Uitspraak
wonende te [woonplaats],
1.Het geding in feitelijke instanties
2.Het geding in cassatie
3.Beoordeling van het middel
4.Beslissing
14 oktober 2016.
Hoge Raad
In deze zaak heeft de Hoge Raad op 14 oktober 2016 uitspraak gedaan in een cassatieprocedure betreffende de beëindiging van de schuldsaneringsregeling van verzoeker. De rechtbank Den Haag had op 14 oktober 2014 de schuldsaneringsregeling van verzoeker van toepassing verklaard. Echter, op voordracht van de rechter-commissaris heeft de rechtbank de regeling beëindigd zonder verstrekking van een schone lei, omdat verzoeker tekort was geschoten in de nakoming van zijn verplichtingen om alle inkomsten boven het vrij te laten bedrag af te dragen.
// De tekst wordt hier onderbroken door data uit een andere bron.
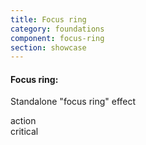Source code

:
 ```yaml
---
title: Focus ring
category: foundations
component: focus-ring
section: showcase
---
```



<section data-test-percy data-section="showcase">
  
  <h4 class="dummy-h4">Focus ring:</h4>
  <p class="dummy-paragraph">Standalone "focus ring" effect</p>
  <div class="dummy-focus-ring-samples">
    <div class="dummy-focus-ring-sample hds-focus-ring-action-box-shadow">
      <DummyPlaceholder @text="no radius" @width="100" @height="100" @background="transparent" />
    </div>
    <div class="dummy-focus-ring-sample dummy-focus-ring-sample--border-radius hds-focus-ring-action-box-shadow">
      <DummyPlaceholder @text="with border radius" @width="100" @height="100" @background="transparent" />
    </div>
  </div>
  <div class="dummy-focus-ring-samples">
    <div class="dummy-focus-ring-sample">
      <span class="dummy-text-small">action</span>
      <br />
      <div class="hds-focus-ring-action-box-shadow">
        <DummyPlaceholder @text="with border radius" @width="100" @height="100" @background="transparent" />
      </div>
    </div>
    <div class="dummy-focus-ring-sample">
      <span class="dummy-text-small">critical</span>
      <br />
      <div class="hds-focus-ring-critical-box-shadow">
        <DummyPlaceholder @text="with border radius" @width="100" @height="100" @background="transparent" />
      </div>
    </div>
  </div>
</section>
Het gerechtshof Den Haag heeft het vonnis van de rechtbank bekrachtigd, waarbij het hof oordeelde dat verzoeker verwijtbaar had gehandeld door een boedelachterstand van € 10.134,83 te laten ontstaan. Verzoeker had verklaard dat hij bewust geen boedelafdrachten had verricht, omdat hij de lasten van de gezamenlijke huishouding alleen op zich had genomen, terwijl zijn partner in een schuldhulptraject zat.
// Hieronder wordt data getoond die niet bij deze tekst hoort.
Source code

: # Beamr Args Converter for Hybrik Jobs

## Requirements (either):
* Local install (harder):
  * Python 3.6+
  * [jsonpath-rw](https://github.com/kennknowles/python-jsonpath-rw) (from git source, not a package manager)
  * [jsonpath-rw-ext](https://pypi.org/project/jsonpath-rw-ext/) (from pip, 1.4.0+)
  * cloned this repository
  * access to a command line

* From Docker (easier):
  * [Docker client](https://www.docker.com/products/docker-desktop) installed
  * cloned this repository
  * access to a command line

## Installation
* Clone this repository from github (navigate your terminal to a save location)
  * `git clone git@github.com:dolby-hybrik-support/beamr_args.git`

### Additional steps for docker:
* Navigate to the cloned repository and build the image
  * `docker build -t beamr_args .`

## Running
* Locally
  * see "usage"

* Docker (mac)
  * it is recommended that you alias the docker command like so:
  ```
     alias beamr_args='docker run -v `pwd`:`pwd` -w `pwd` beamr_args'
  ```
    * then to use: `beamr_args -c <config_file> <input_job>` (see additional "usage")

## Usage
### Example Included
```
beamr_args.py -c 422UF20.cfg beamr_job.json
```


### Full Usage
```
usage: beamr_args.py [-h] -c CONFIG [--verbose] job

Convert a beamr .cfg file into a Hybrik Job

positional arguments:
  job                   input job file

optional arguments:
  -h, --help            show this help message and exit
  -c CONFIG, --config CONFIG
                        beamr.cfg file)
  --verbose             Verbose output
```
In cassatie heeft verzoeker aangevoerd dat het hof zijn oordeel over de verwijtbaarheid onvoldoende had gemotiveerd. De Hoge Raad oordeelde dat het hof niet (kenbaar) was ingegaan op het verweer van verzoeker dat zijn partner geen inkomsten had, terwijl daar wel rekening mee was gehouden bij de berekening van het vrij te laten bedrag. Dit verweer was van belang voor de vraag of verzoeker van zijn gedragingen een verwijt kon worden gemaakt. De Hoge Raad vernietigde het arrest van het gerechtshof en verwees de zaak naar het gerechtshof Amsterdam voor verdere behandeling en beslissing.